§ **Extracted information**:
------------------------------

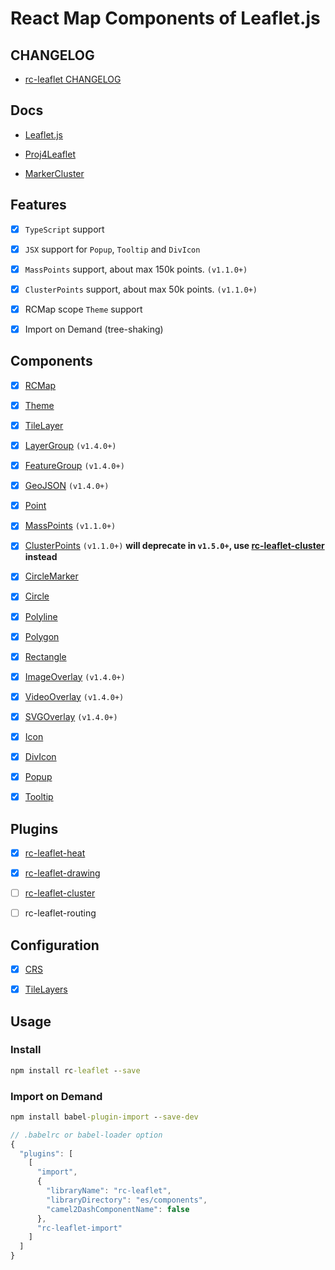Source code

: # React Map Components of Leaflet.js

## CHANGELOG

- [rc-leaflet CHANGELOG](https://github.com/Coder-JJ/rc-leaflet/blob/master/CHANGELOG.md)

## Docs

- [Leaflet.js](https://leafletjs.com/)

- [Proj4Leaflet](https://github.com/kartena/Proj4Leaflet)

- [MarkerCluster](https://github.com/Leaflet/Leaflet.markercluster)

## Features

- [x] `TypeScript` support

- [x] `JSX` support for `Popup`, `Tooltip` and `DivIcon`

- [x] `MassPoints` support, about max 150k points. `(v1.1.0+)`

- [x] `ClusterPoints` support, about max 50k points. `(v1.1.0+)`

- [x] RCMap scope `Theme` support

- [x] Import on Demand (tree-shaking)

## Components

- [x] [RCMap](https://github.com/Coder-JJ/rc-leaflet/blob/master/docs/RCMap.md)

- [x] [Theme](https://github.com/Coder-JJ/rc-leaflet/blob/master/docs/Theme.md)

- [x] [TileLayer](https://github.com/Coder-JJ/rc-leaflet/blob/master/docs/TileLayer.md)

- [x] [LayerGroup](https://github.com/Coder-JJ/rc-leaflet/blob/master/docs/LayerGroup.md) `(v1.4.0+)`

- [x] [FeatureGroup](https://github.com/Coder-JJ/rc-leaflet/blob/master/docs/FeatureGroup.md) `(v1.4.0+)`

- [x] [GeoJSON](https://github.com/Coder-JJ/rc-leaflet/blob/master/docs/GeoJSON.md) `(v1.4.0+)`

- [x] [Point](https://github.com/Coder-JJ/rc-leaflet/blob/master/docs/Point.md)

- [x] [MassPoints](https://github.com/Coder-JJ/rc-leaflet/blob/master/docs/MassPoints.md) `(v1.1.0+)`

- [x] [ClusterPoints](https://github.com/Coder-JJ/rc-leaflet/blob/master/docs/ClusterPoints.md) `(v1.1.0+)` **will deprecate in `v1.5.0+`, use [rc-leaflet-cluster](https://github.com/Coder-JJ/rc-leaflet-cluster) instead**

- [x] [CircleMarker](https://github.com/Coder-JJ/rc-leaflet/blob/master/docs/CircleMarker.md)

- [x] [Circle](https://github.com/Coder-JJ/rc-leaflet/blob/master/docs/Circle.md)

- [x] [Polyline](https://github.com/Coder-JJ/rc-leaflet/blob/master/docs/Polyline.md)

- [x] [Polygon](https://github.com/Coder-JJ/rc-leaflet/blob/master/docs/Polygon.md)

- [x] [Rectangle](https://github.com/Coder-JJ/rc-leaflet/blob/master/docs/Rectangle.md)

- [x] [ImageOverlay](https://github.com/Coder-JJ/rc-leaflet/blob/master/docs/ImageOverlay.md) `(v1.4.0+)`

- [x] [VideoOverlay](https://github.com/Coder-JJ/rc-leaflet/blob/master/docs/VideoOverlay.md) `(v1.4.0+)`

- [x] [SVGOverlay](https://github.com/Coder-JJ/rc-leaflet/blob/master/docs/SVGOverlay.md) `(v1.4.0+)`

- [x] [Icon](https://github.com/Coder-JJ/rc-leaflet/blob/master/docs/Icon.md)

- [x] [DivIcon](https://github.com/Coder-JJ/rc-leaflet/blob/master/docs/DivIcon.md)

- [x] [Popup](https://github.com/Coder-JJ/rc-leaflet/blob/master/docs/Popup.md)

- [x] [Tooltip](https://github.com/Coder-JJ/rc-leaflet/blob/master/docs/Tooltip.md)

## Plugins

- [x] [rc-leaflet-heat](https://github.com/Coder-JJ/rc-leaflet-heat)

- [x] [rc-leaflet-drawing](https://github.com/Coder-JJ/rc-leaflet-drawing)

- [ ] [rc-leaflet-cluster](https://github.com/Coder-JJ/rc-leaflet-cluster)

- [ ] rc-leaflet-routing

## Configuration

- [x] [CRS](https://github.com/Coder-JJ/rc-leaflet/blob/master/docs/CRS.md)

- [x] [TileLayers](https://github.com/Coder-JJ/rc-leaflet/blob/master/docs/TileLayers.md)

## Usage

### Install

```cmd
npm install rc-leaflet --save
```

### Import on Demand

```cmd
npm install babel-plugin-import --save-dev
```

```js
// .babelrc or babel-loader option
{
  "plugins": [
    [
      "import",
      {
        "libraryName": "rc-leaflet",
        "libraryDirectory": "es/components",
        "camel2DashComponentName": false
      },
      "rc-leaflet-import"
    ]
  ]
}
```
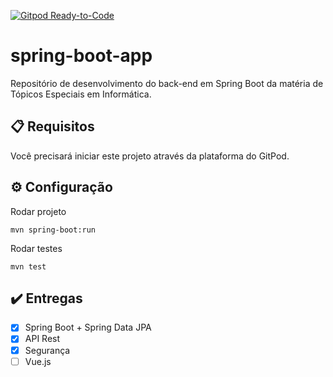 [![Gitpod Ready-to-Code](https://img.shields.io/badge/Gitpod-Ready--to--Code-blue?logo=gitpod)](https://gitpod.io/#https://github.com/fabsvas/spring-boot-app)

# spring-boot-app
Repositório de desenvolvimento do back-end em Spring Boot da matéria de Tópicos Especiais em Informática.

## :clipboard: Requisitos
Você precisará iniciar este projeto através da plataforma do GitPod.

## :gear: Configuração
Rodar projeto
```
mvn spring-boot:run
```
Rodar testes
```
mvn test
```

## ✔️ Entregas

- [x] Spring Boot + Spring Data JPA
- [x] API Rest
- [x] Segurança
- [ ] Vue.js
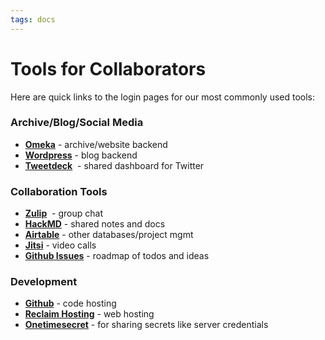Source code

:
 ```yaml
---
tags: docs
---
```


# Tools for Collaborators

Here are quick links to the login pages for our most commonly used tools:

### Archive/Blog/Social Media

-   **[Omeka](https://disorientations.org/admin)** \- archive/website backend
-   **[Wordpress](http://blog.disorientations.org/admin)** \- blog backend
-   **[Tweetdeck](https://github.com/orgs/disorientations/projects/1)**  - shared dashboard for Twitter 

### Collaboration Tools

-   **[Zulip](http://disorientations.zulipchat.com)**  - group chat
-   **[HackMD](https://hackmd.io/team/disorientations?nav=overview)** \- shared notes and docs
-   **[Airtable](https://airtable.com)** \- other databases/project mgmt
-   **[Jitsi](https://meet.jit.si)** \- video calls
-   **[Github Issues](https://github.com/orgs/disorientations/projects/1)** \- roadmap of todos and ideas

### Development

-   **[Github](https://github.com/disorientations)** \- code hosting
-   **[Reclaim Hosting](https://portal.reclaimhosting.com/clientarea.php)** \- web hosting
-   **[Onetimesecret](https://onetimesecret.com)** \- for sharing secrets like server credentials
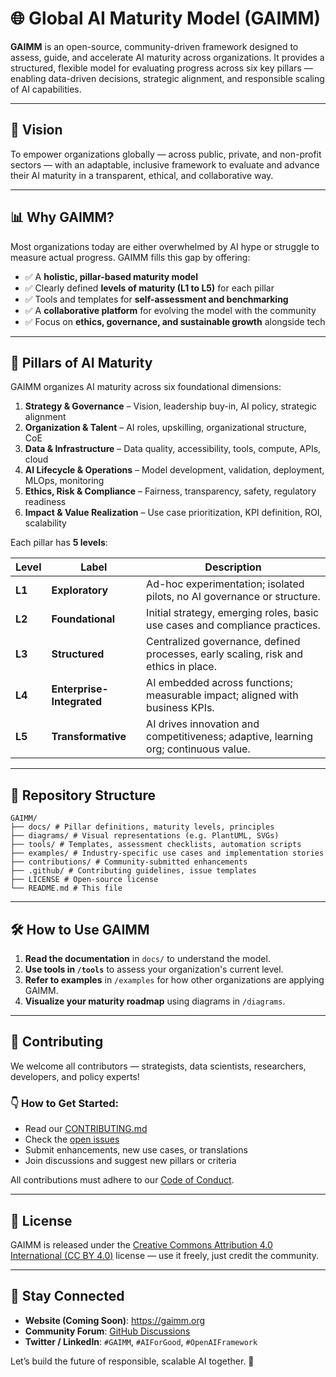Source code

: # 🌐 Global AI Maturity Model (GAIMM)

**GAIMM** is an open-source, community-driven framework designed to assess, guide, and accelerate AI maturity across organizations. It provides a structured, flexible model for evaluating progress across six key pillars — enabling data-driven decisions, strategic alignment, and responsible scaling of AI capabilities.

---

## 🚀 Vision

To empower organizations globally — across public, private, and non-profit sectors — with an adaptable, inclusive framework to evaluate and advance their AI maturity in a transparent, ethical, and collaborative way.

---

## 📊 Why GAIMM?

Most organizations today are either overwhelmed by AI hype or struggle to measure actual progress. GAIMM fills this gap by offering:

- ✅ A **holistic, pillar-based maturity model**
- ✅ Clearly defined **levels of maturity (L1 to L5)** for each pillar
- ✅ Tools and templates for **self-assessment and benchmarking**
- ✅ A **collaborative platform** for evolving the model with the community
- ✅ Focus on **ethics, governance, and sustainable growth** alongside tech

---

## 🧱 Pillars of AI Maturity

GAIMM organizes AI maturity across six foundational dimensions:

1. **Strategy & Governance** – Vision, leadership buy-in, AI policy, strategic alignment
2. **Organization & Talent** – AI roles, upskilling, organizational structure, CoE
3. **Data & Infrastructure** – Data quality, accessibility, tools, compute, APIs, cloud
4. **AI Lifecycle & Operations** – Model development, validation, deployment, MLOps, monitoring
5. **Ethics, Risk & Compliance** – Fairness, transparency, safety, regulatory readiness
6. **Impact & Value Realization** – Use case prioritization, KPI definition, ROI, scalability

Each pillar has **5 levels**:

| Level  | Label                     | Description                                                                         |
| ------ | ------------------------- | ----------------------------------------------------------------------------------- |
| **L1** | **Exploratory**           | Ad-hoc experimentation; isolated pilots, no AI governance or structure.             |
| **L2** | **Foundational**          | Initial strategy, emerging roles, basic use cases and compliance practices.         |
| **L3** | **Structured**            | Centralized governance, defined processes, early scaling, risk and ethics in place. |
| **L4** | **Enterprise-Integrated** | AI embedded across functions; measurable impact; aligned with business KPIs.        |
| **L5** | **Transformative**        | AI drives innovation and competitiveness; adaptive, learning org; continuous value. |

---

## 📁 Repository Structure
```
GAIMM/
├── docs/ # Pillar definitions, maturity levels, principles
├── diagrams/ # Visual representations (e.g. PlantUML, SVGs)
├── tools/ # Templates, assessment checklists, automation scripts
├── examples/ # Industry-specific use cases and implementation stories
├── contributions/ # Community-submitted enhancements
├── .github/ # Contributing guidelines, issue templates
├── LICENSE # Open-source license
└── README.md # This file
```

---

## 🛠️ How to Use GAIMM

1. **Read the documentation** in `docs/` to understand the model.
2. **Use tools in `/tools`** to assess your organization's current level.
3. **Refer to examples** in `/examples` for how other organizations are applying GAIMM.
4. **Visualize your maturity roadmap** using diagrams in `/diagrams`.

---

## 🤝 Contributing

We welcome all contributors — strategists, data scientists, researchers, developers, and policy experts!

### 👇 How to Get Started:
- Read our [CONTRIBUTING.md](.github/CONTRIBUTING.md)
- Check the [open issues](https://github.com/jags-programming/Global-AI-Maturity-Model/issues)
- Submit enhancements, new use cases, or translations
- Join discussions and suggest new pillars or criteria

All contributions must adhere to our [Code of Conduct](.github/CODE_OF_CONDUCT.md).

---

## 📜 License

GAIMM is released under the [Creative Commons Attribution 4.0 International (CC BY 4.0)](https://creativecommons.org/licenses/by/4.0/) license — use it freely, just credit the community.

---

## 🌟 Stay Connected

- **Website (Coming Soon)**: https://gaimm.org
- **Community Forum**: [GitHub Discussions](https://github.com/jags-programming/Global-AI-Maturity-Model/discussions)
- **Twitter / LinkedIn**: `#GAIMM`, `#AIForGood`, `#OpenAIFramework`

Let’s build the future of responsible, scalable AI together. 🤝
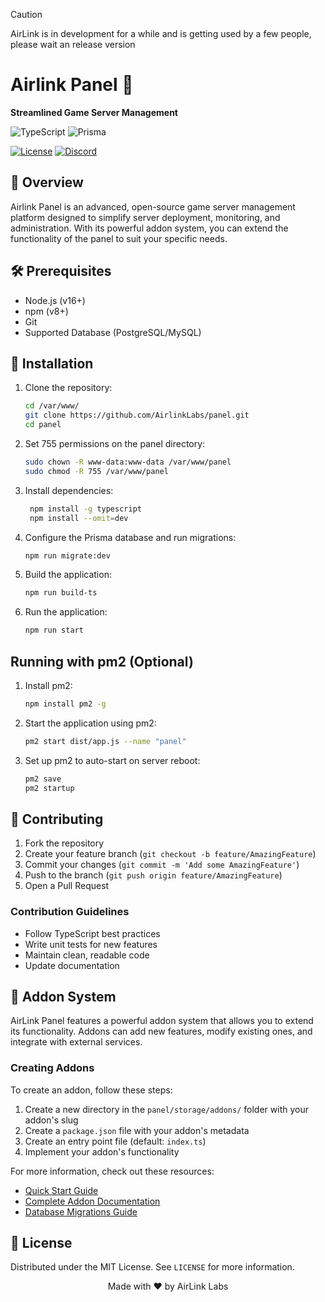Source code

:> [!CAUTION]
> AirLink is in development for a while and is getting used by a few people, please wait an release version

# Airlink Panel 🚀

**Streamlined Game Server Management**

![TypeScript](https://img.shields.io/badge/TypeScript-007ACC?style=for-the-badge&logo=typescript&logoColor=white)
![Prisma](https://img.shields.io/badge/Prisma-3982CE?style=for-the-badge&logo=Prisma&logoColor=white)

[![License](https://img.shields.io/github/license/AirlinkLabs/panel)](https://github.com/AirlinkLabs/panel/blob/main/LICENSE)
[![Discord](https://img.shields.io/discord/1302020587316707420)](https://discord.gg/D8YbT9rDqz)

## 📖 Overview

Airlink Panel is an advanced, open-source game server management platform designed to simplify server deployment, monitoring, and administration. With its powerful addon system, you can extend the functionality of the panel to suit your specific needs.

## 🛠 Prerequisites

- Node.js (v16+)
- npm (v8+)
- Git
- Supported Database (PostgreSQL/MySQL)

## 💾 Installation

1. Clone the repository:
   ```bash
   cd /var/www/
   git clone https://github.com/AirlinkLabs/panel.git
   cd panel
   ```

2. Set 755 permissions on the panel directory:
   ```bash
   sudo chown -R www-data:www-data /var/www/panel
   sudo chmod -R 755 /var/www/panel
   ```

3. Install dependencies:
   ```bash
    npm install -g typescript
    npm install --omit=dev
   ```

4. Configure the Prisma database and run migrations:
   ```bash
   npm run migrate:dev
   ```

5. Build the application:
   ```bash
   npm run build-ts
   ```

6. Run the application:
   ```bash
   npm run start
   ```

## Running with pm2 (Optional)

1. Install pm2:
   ```bash
   npm install pm2 -g
   ```

2. Start the application using pm2:
   ```bash
   pm2 start dist/app.js --name "panel"
   ```

3. Set up pm2 to auto-start on server reboot:
   ```bash
   pm2 save
   pm2 startup
   ```

## 🤝 Contributing

1. Fork the repository
2. Create your feature branch (`git checkout -b feature/AmazingFeature`)
3. Commit your changes (`git commit -m 'Add some AmazingFeature'`)
4. Push to the branch (`git push origin feature/AmazingFeature`)
5. Open a Pull Request

### Contribution Guidelines

- Follow TypeScript best practices
- Write unit tests for new features
- Maintain clean, readable code
- Update documentation

## 🧩 Addon System

AirLink Panel features a powerful addon system that allows you to extend its functionality. Addons can add new features, modify existing ones, and integrate with external services.

### Creating Addons

To create an addon, follow these steps:

1. Create a new directory in the `panel/storage/addons/` folder with your addon's slug
2. Create a `package.json` file with your addon's metadata
3. Create an entry point file (default: `index.ts`)
4. Implement your addon's functionality

For more information, check out these resources:

- [Quick Start Guide](docs/addon-quickstart.md)
- [Complete Addon Documentation](docs/addons.md)
- [Database Migrations Guide](docs/addon-migrations.md)

## 📄 License

Distributed under the MIT License. See `LICENSE` for more information.

<div align="center">
  Made with ❤️ by AirLink Labs
</div>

------------------------------

§ **Work order**:
Scan the entries for the word "style". Report each line that has it.

§ **Output of the exercise**:
![TypeScript](https://img.shields.io/badge/TypeScript-007ACC?style=for-the-badge&logo=typescript&logoColor=white)
![Prisma](https://img.shields.io/badge/Prisma-3982CE?style=for-the-badge&logo=Prisma&logoColor=white)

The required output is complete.